Event Title

Centralized Development of a Resident Patient Safety Curriculum

Location

DeVos 117E

Start Date

7-1-2011 9:45 AM

End Date

7-1-2011 10:00 AM

Description

Purpose of Presentation: The Institute of Medicine report "To Err is Human" highlighted the prevalence of patient harm from error in our hospitals. The Joint Commission has defined patient safety goals, and residencies are being asked to incorporate teaching of patient safety related knowledge, skills and attitudes into already-packed curricula using limited faculty resources. We describe a newlyimplemented, centralized Resident Patient Safety Curriculum delivered across 163 residents comprising 14 programs in the Lansing community.

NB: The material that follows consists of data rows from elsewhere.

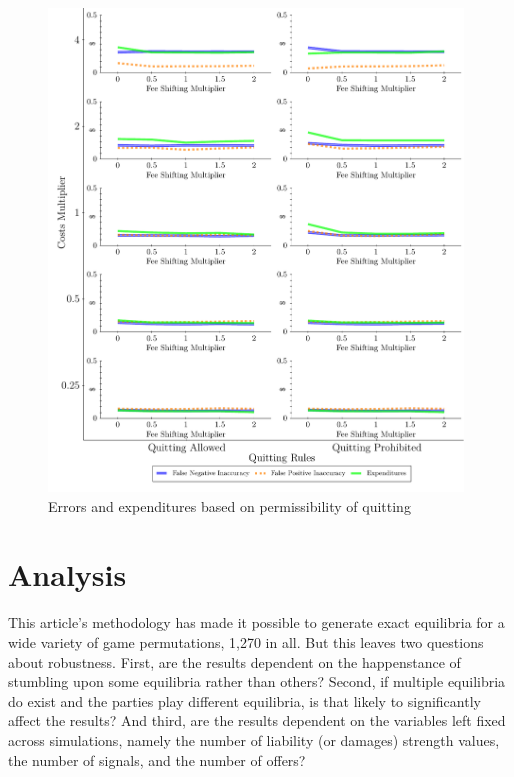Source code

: \documentclass{article}
\begin{document}
\begin{figure}
\begin{minipage}{0.48\textwidth}
        \includegraphics[width=0.98\textwidth, scale=0.70, trim={0in 0in 0in 0in}, clip]{../Figures/Accuracy and Expenditures Varying Quitting Rules} %
        \caption{Errors and expenditures based on permissibility of quitting}
		\label{fig:accexp_quit}
    \end{minipage}
\end{figure}

\section{Analysis} \label{Robustness analysis}

This article's methodology has made it possible to generate exact equilibria for a wide variety of game permutations, 1,270 in all. But this leaves two questions about robustness. First, are the results dependent on the happenstance of stumbling upon some equilibria rather than others? Second, if multiple equilibria do exist and the parties play different equilibria, is that likely to significantly affect the results? And third, are the results dependent on the variables left fixed across simulations, namely the number of liability (or damages) strength values, the number of signals, and the number of offers? 
\end{document}
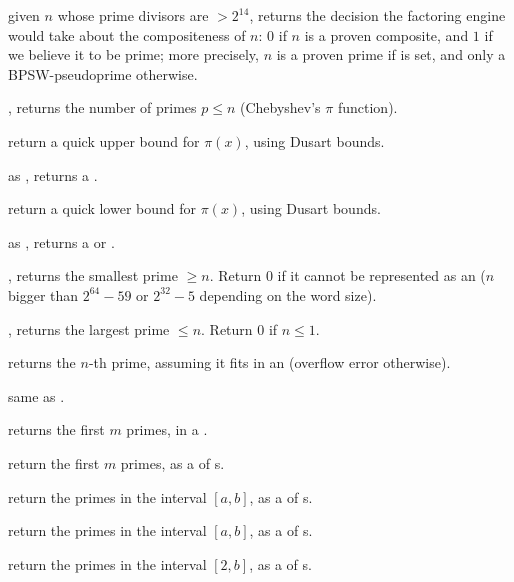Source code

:  given $n$ whose prime divisors are $> 2^{14}$,
returns the decision the factoring engine would take about the compositeness
of $n$: $0$ if $n$ is a proven composite, and $1$ if we believe it to be
prime; more precisely, $n$ is a proven prime if  is
set, and only a BPSW-pseudoprime otherwise.



, returns the number of primes $p\leq n$
(Chebyshev's $\pi$ function).

 return a quick upper bound for
$\pi(x)$, using Dusart bounds.

 as , returns a
.

 return a quick lower bound for
$\pi(x)$, using Dusart bounds.

 as , returns
a  or .


, returns the smallest prime $\geq n$. Return
$0$ if it cannot be represented as an  ($n$ bigger than $2^{64} -
59$ or $2^{32} - 5$ depending on the word size).

, returns the largest prime $\leq n$. Return
$0$ if $n\leq 1$.

 returns the $n$-th prime, assuming it fits in an
 (overflow error otherwise).

 same as .

 returns the first $m$ primes, in a
.

 return the first $m$ primes, as a  of
s.

 return the primes in the interval
$[a,b]$, as a  of s.

 return the primes in the
interval $[a,b]$, as a  of s.

 return the primes in the interval $[2,b]$,
as a  of s.

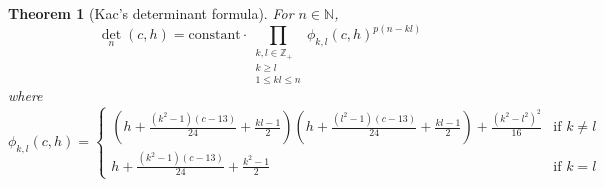 \documentclass[a4paper, 12pt, reqno]{amsart}
\newtheorem{theorem}{Theorem}[subsection]
\theoremstyle{remark}
\numberwithin{equation}{subsection}
\begin{document}
\begin{theorem}[Kac's determinant formula{}]
  \label{thr:44}
  For $n \in \mathbb{N}$,
  \begin{equation*}
    \textstyle\det_n(c, h) = \displaystyle\text{constant}\cdot \prod_{\substack{k, l \in \mathbb{Z}_+\\k \ge l\\ 1 \le kl \le n}} \phi_{k, l}(c, h)^{p(n - kl)}
  \end{equation*}
  where
  \begin{equation*}
    \phi_{k, l}(c, h)=
    \begin{cases}
      (h + \frac{(k^2 - 1)(c - 13)}{24} + \frac{kl - 1}{2})(h + \frac{(l^2 - 1)(c - 13)}{24} + \frac{kl - 1}{2}) + \frac{(k^2 - l^2)^2}{16} & \text{if }k \neq l\\
      h + \frac{(k^2 - 1)(c - 13)}{24} + \frac{k^2 - 1}{2} & \text{if }k = l
    \end{cases}
  \end{equation*}
\end{theorem}

\printindex



\end{document}
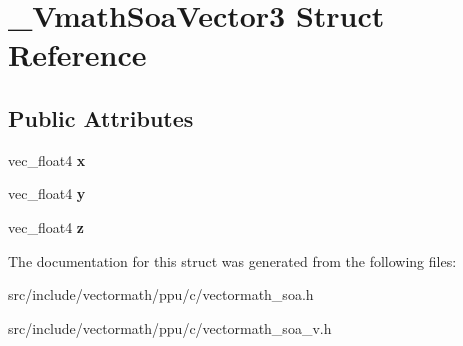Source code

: \hypertarget{struct__VmathSoaVector3}{\section{\-\_\-\-Vmath\-Soa\-Vector3 Struct Reference}
\label{struct__VmathSoaVector3}
}
\subsection*{Public Attributes}
\begin{DoxyCompactItemize}
\item 
\hypertarget{struct__VmathSoaVector3_aa6ccd8f99a2972a3b313029546d3c234}{vec\-\_\-float4 {\bfseries x}}\label{struct__VmathSoaVector3_aa6ccd8f99a2972a3b313029546d3c234}

\item 
\hypertarget{struct__VmathSoaVector3_a6dd067a310742a0927056ccd34d7b611}{vec\-\_\-float4 {\bfseries y}}\label{struct__VmathSoaVector3_a6dd067a310742a0927056ccd34d7b611}

\item 
\hypertarget{struct__VmathSoaVector3_a734a2ed58c941b4ad66877a5f516a1ab}{vec\-\_\-float4 {\bfseries z}}\label{struct__VmathSoaVector3_a734a2ed58c941b4ad66877a5f516a1ab}

\end{DoxyCompactItemize}


The documentation for this struct was generated from the following files\-:\begin{DoxyCompactItemize}
\item 
src/include/vectormath/ppu/c/vectormath\-\_\-soa.\-h\item 
src/include/vectormath/ppu/c/vectormath\-\_\-soa\-\_\-v.\-h\end{DoxyCompactItemize}
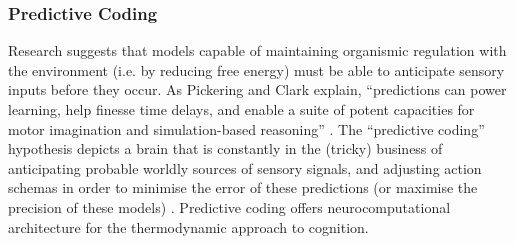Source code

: \begin{CJK}{UTF8}{gbsn}




\subsubsection{Predictive Coding}
Research suggests that models capable of maintaining organismic regulation with the environment (i.e. by reducing free energy) must be able to anticipate sensory inputs before they occur. As Pickering and Clark explain, ``predictions can power learning, help finesse time delays, and enable a suite of potent capacities for motor imagination and simulation-based reasoning'' \citep[6]{Pickering2014}.  The ``predictive coding'' hypothesis depicts a brain that is constantly in the (tricky) business of anticipating probable worldly sources of sensory signals, and adjusting action schemas in order to minimise the error of these predictions (or maximise the precision of these models) \citep{Friston2010,Clark2013}. Predictive coding offers neurocomputational architecture for the thermodynamic approach to cognition.


\end{CJK}
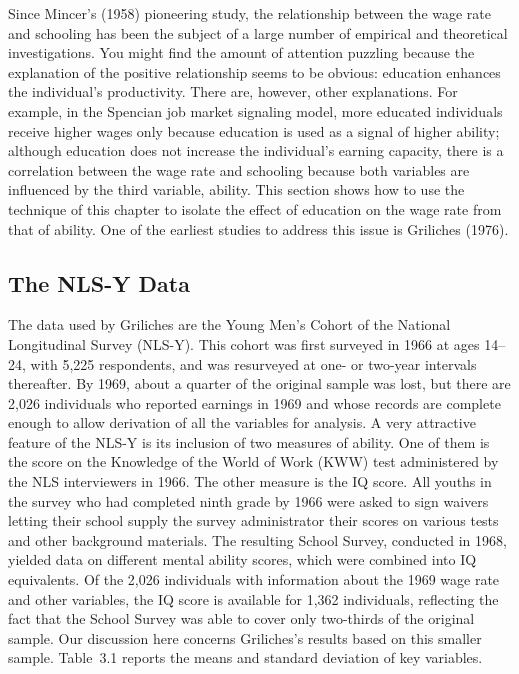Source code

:
Since Mincer's (1958) pioneering study, the relationship between the wage rate
and schooling has been the subject of a large number of empirical and theoretical
investigations.  You might find the amount of attention puzzling because the
explanation of the positive relationship seems to be obvious: education enhances
the individual's productivity.  There are, however, other explanations.  For example,
in the Spencian job market signaling model, more educated individuals receive
higher wages only because education is used as a signal of higher ability; although
education does not increase the individual's earning capacity, there is a correlation
between the wage rate and schooling because both variables are influenced by the
third variable, ability.  This section shows how to use the technique of this chapter
to isolate the effect of education on the wage rate from that of ability.  One of the
earliest studies to address this issue is Griliches (1976).

\subsection*{The NLS-Y Data}

The data used by Griliches are the Young Men's Cohort of the National Longitudinal
Survey (NLS-Y).  This cohort was first surveyed in 1966 at ages 14--24, with
5,225 respondents, and was resurveyed at one- or two-year intervals thereafter.  By
1969, about a quarter of the original sample was lost, but there are 2,026 individuals
who reported earnings in 1969 and whose records are complete enough to
allow derivation of all the variables for analysis.  A very attractive feature of the
NLS-Y is its inclusion of two measures of ability.  One of them is the score on
the Knowledge of the World of Work (KWW) test administered by the NLS interviewers
in 1966.  The other measure is the IQ score.  All youths in the survey who
had completed ninth grade by 1966 were asked to sign waivers letting their school
supply the survey administrator their scores on various tests and other background
materials.  The resulting School Survey, conducted in 1968, yielded data on different
mental ability scores, which were combined into IQ equivalents.  Of the 2,026
individuals with information about the 1969 wage rate and other variables, the IQ
score is available for 1,362 individuals, reflecting the fact that the School Survey
was able to cover only two-thirds of the original sample.  Our discussion here concerns
Griliches's results based on this smaller sample.  Table~3.1 reports the means
and standard deviation of key variables.

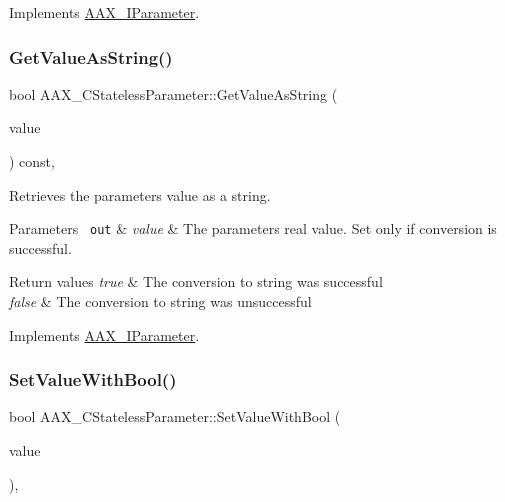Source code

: Implements \mbox{\hyperlink{a01857_ad9ab3c9e0ee521e445f44b77ae5d9d06}{A\+A\+X\+\_\+\+I\+Parameter}}.

\mbox{\label{a01541_ac3e4ee150fd49f1ebd934d4269a1aad1}} 
\subsubsection{\texorpdfstring{GetValueAsString()}{GetValueAsString()}}
{\footnotesize\ttfamily bool A\+A\+X\+\_\+\+C\+Stateless\+Parameter\+::\+Get\+Value\+As\+String (\begin{DoxyParamCaption}\item[{\mbox{\hyperlink{a01873}{A\+A\+X\+\_\+\+I\+String}} $\ast$}]{value }\end{DoxyParamCaption}) const\hspace{0.3cm}{\ttfamily [inline]}, {\ttfamily [virtual]}}



Retrieves the parameter\textquotesingle{}s value as a string. 


\begin{DoxyParams}[1]{Parameters}
\mbox{\texttt{ out}}  & {\em value} & The parameter\textquotesingle{}s real value. Set only if conversion is successful.\\
\hline
\end{DoxyParams}

\begin{DoxyRetVals}{Return values}
{\em true} & The conversion to string was successful \\
\hline
{\em false} & The conversion to string was unsuccessful \\
\hline
\end{DoxyRetVals}


Implements \mbox{\hyperlink{a01857_ab0d640c37120decbbe48f0c1483770f9}{A\+A\+X\+\_\+\+I\+Parameter}}.

\mbox{\label{a01541_a9cd0c740db21f050c01efaab37afba54}} 
\subsubsection{\texorpdfstring{SetValueWithBool()}{SetValueWithBool()}}
{\footnotesize\ttfamily bool A\+A\+X\+\_\+\+C\+Stateless\+Parameter\+::\+Set\+Value\+With\+Bool (\begin{DoxyParamCaption}\item[{bool}]{value }\end{DoxyParamCaption})\hspace{0.3cm}{\ttfamily [inline]}, {\ttfamily [virtual]}}



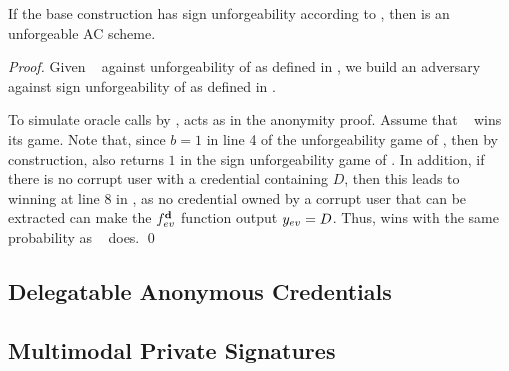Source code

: \begin{theorem}
  If the base \CUASGen construction has sign unforgeability according to
  , then \CUASAC is an unforgeable AC scheme.
\end{theorem}

\begin{proof}
  Given \adv~ against unforgeability of \CUASAC as defined in \cite{fhs19}, we
  build an adversary \advB against sign unforgeability of \CUASGen as defined in
  .

  To simulate oracle calls by \adv, \advB acts as in the anonymity proof. Assume
  that \adv~ wins its game. Note that, since $b=1$ in line 4 of the
  unforgeability game of , then by construction, \Verify
  also returns $1$ in the sign unforgeability game of \UAS. In addition, if
  there is no corrupt user with a credential containing $D$, then this leads to
  \advB winning at line 8 in , as no credential
  owned by a corrupt user that can be extracted can make the $f_{ev}^{\mathbf{d}}$
  function output $y_{ev}=D$. Thus, \advB wins with the same probability as
  \adv~ does.  
  \qed
\end{proof}

\subsection{Delegatable Anonymous Credentials}
\label{sapp:related-models-dac}

\subsection{Multimodal Private Signatures}
\label{sapp:related-models-mps}


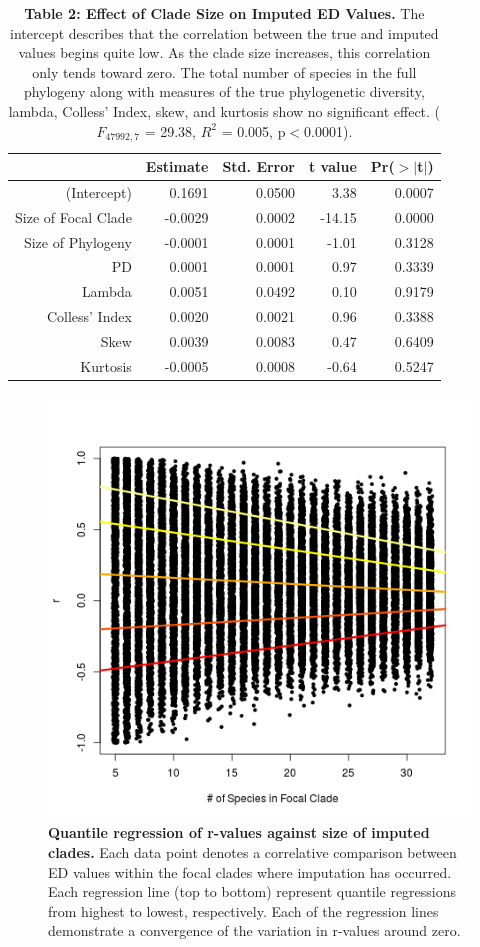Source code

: \documentclass[12pt,english]{article}
\begin{document}
\begin{table}[ht] 
\centering
\begin{tabular}{rrrrr}
  \hline
  & Estimate & Std. Error & t value & Pr($>$$|$t$|$) \\
   \hline
   (Intercept) & 0.1691 & 0.0500 & 3.38 & 0.0007 \\
   Size of Focal Clade & -0.0029 & 0.0002 & -14.15 & 0.0000 \\
   Size of Phylogeny & -0.0001 & 0.0001 & -1.01 & 0.3128 \\
   PD & 0.0001 & 0.0001 & 0.97 & 0.3339 \\
   Lambda & 0.0051 & 0.0492 & 0.10 & 0.9179 \\
   Colless' Index & 0.0020 & 0.0021 & 0.96 & 0.3388 \\
   Skew & 0.0039 & 0.0083 & 0.47 & 0.6409 \\
   Kurtosis & -0.0005 & 0.0008 & -0.64 & 0.5247 \\
   \hline
   \hline
\end{tabular}
\caption*{\textbf{Table 2: Effect of Clade Size on Imputed ED Values.} The
intercept describes that the correlation between the true and imputed values
begins quite low. As the clade size increases, this correlation only tends
toward zero. The total number of species in the full phylogeny along with
measures of the true phylogenetic diversity, lambda, Colless' Index, skew, and
kurtosis show no significant effect. ($F_{47992, 7}$ = 29.38, $R^{2}$ = 0.005,
p$<$0.0001).}
\end{table}

\begin{figure}[!ht]
  \center
  \includegraphics[width=.5\textwidth]{quantModel.png}
  \caption{\textbf{Quantile regression of r-values against size of imputed
  clades.} Each data point denotes a correlative comparison between ED values
  within the focal clades where imputation has occurred. Each regression line
  (top to bottom) represent quantile regressions from highest to lowest,
  respectively. Each of the regression lines demonstrate a convergence of the
  variation in r-values around zero.}
  \label{quantReg}
\end{figure}
\end{document}

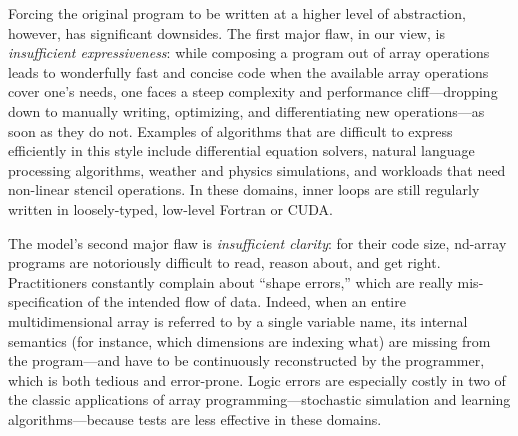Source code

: \documentclass[acmsmall,screen,nonacm]{acmart}
\begin{document}
Forcing the original program to be written at a higher level of abstraction, however, has significant downsides.
The first major flaw, in our view, is \emph{insufficient expressiveness}: while composing a program out of array operations leads to wonderfully fast and concise code when the available array operations cover one's needs, one faces a steep complexity and performance cliff---dropping down to manually writing, optimizing, and differentiating new operations---as soon as they do not.
Examples of algorithms that are difficult to express efficiently in this style include differential equation solvers, natural language processing algorithms, weather and physics simulations, and workloads that need non-linear stencil operations.
In these domains, inner loops are still regularly written in loosely-typed, low-level Fortran or CUDA.

The model's second major flaw is \emph{insufficient clarity}: for their code size, nd-array programs are notoriously difficult to read, reason about, and get right.
Practitioners constantly complain about ``shape errors,'' which are really mis-specification of the intended flow of data.
Indeed, when an entire multidimensional array is referred to by a single variable name, its internal semantics (for instance, which dimensions are indexing what) are missing from the program---and have to be continuously reconstructed by the programmer, which is both tedious and error-prone. %
Logic errors are especially costly in two of the classic applications of array programming---stochastic simulation and learning algorithms---because tests are less effective in these domains.
\end{document}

Methods: Three GME-sponsoring institutions cooperatively developed a list of 21 patient-safety competencies, a sixty-question multiple-choice examination (MCE), and 4 instructional modules. The MCE and two of the modules have been delivered. Module 1 focused on basic patient safety science principles and involved a short pre/post test and participant evaluation. The second module consisted of mock root cause analyses discussed in small groups and was evaluated by participants.

Results: Pre/post knowledge assessment increased from 59% to 81 %. Likert ratings of Module 1 were 4.04-4.39/5 and of module 2 were 4.09-4.42/5. Residents preferred the small group format to lecture. On the multiple choice examination, PGY-2 residents that completed the 2 modules performed at a level equivalent to residents with an additional year of training. Scheduling of modules presented difficulties.

Conclusions: The call for improvement of patient safety-related competencies begs for cooperative, centralized efforts. as these are not specialty-specific and are suited to delivery to multiple types of learners. We created 2 well-received educational modules and increased resident patient safety knowledge. Scheduling difficulties were frustrating and continue to challenge this effort.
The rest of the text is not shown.